RECORDS FOR THE TASK:

————————

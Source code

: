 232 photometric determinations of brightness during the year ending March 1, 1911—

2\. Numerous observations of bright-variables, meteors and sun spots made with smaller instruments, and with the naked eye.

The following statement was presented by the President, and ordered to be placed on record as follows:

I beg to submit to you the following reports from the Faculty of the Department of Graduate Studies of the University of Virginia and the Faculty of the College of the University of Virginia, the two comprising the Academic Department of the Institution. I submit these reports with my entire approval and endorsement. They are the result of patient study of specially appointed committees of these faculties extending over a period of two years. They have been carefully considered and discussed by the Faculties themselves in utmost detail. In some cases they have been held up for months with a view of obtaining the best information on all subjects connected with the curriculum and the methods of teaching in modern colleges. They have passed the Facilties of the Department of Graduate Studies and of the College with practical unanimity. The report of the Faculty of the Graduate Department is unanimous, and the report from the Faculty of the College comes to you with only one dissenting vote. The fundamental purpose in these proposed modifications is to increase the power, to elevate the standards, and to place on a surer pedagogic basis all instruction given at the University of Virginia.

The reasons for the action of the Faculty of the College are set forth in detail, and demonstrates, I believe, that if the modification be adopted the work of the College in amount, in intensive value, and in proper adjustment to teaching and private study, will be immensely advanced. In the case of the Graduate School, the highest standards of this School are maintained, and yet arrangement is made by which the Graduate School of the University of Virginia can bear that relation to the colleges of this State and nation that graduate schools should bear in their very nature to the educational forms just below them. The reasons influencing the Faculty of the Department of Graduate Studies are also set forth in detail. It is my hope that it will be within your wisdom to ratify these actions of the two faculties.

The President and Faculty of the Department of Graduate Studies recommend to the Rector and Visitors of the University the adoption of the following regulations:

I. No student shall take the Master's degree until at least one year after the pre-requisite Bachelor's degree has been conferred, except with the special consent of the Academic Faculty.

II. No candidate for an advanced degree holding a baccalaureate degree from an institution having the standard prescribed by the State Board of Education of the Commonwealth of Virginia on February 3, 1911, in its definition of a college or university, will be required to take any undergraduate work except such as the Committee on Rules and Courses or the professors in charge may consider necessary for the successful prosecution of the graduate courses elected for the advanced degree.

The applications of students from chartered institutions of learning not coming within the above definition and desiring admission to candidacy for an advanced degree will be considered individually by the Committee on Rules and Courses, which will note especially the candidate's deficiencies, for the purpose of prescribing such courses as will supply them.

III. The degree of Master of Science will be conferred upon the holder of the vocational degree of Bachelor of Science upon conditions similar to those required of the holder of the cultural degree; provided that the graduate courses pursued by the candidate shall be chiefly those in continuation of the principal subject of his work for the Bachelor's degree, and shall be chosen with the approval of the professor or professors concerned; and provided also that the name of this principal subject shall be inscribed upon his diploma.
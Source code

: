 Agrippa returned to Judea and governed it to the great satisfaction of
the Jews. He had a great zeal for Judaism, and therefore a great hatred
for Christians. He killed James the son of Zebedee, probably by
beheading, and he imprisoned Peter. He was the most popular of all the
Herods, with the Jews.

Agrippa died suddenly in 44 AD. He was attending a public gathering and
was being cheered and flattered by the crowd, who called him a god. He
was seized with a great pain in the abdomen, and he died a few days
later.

————————

Return exactly the lines from the beginning of the data above through the one containing "The following statement", please. Include both end lines and add nothing else.

Source code

: 232 photometric determinations of brightness during the year ending March 1, 1911—

2\. Numerous observations of bright-variables, meteors and sun spots made with smaller instruments, and with the naked eye.

The following statement was presented by the President, and ordered to be placed on record as follows:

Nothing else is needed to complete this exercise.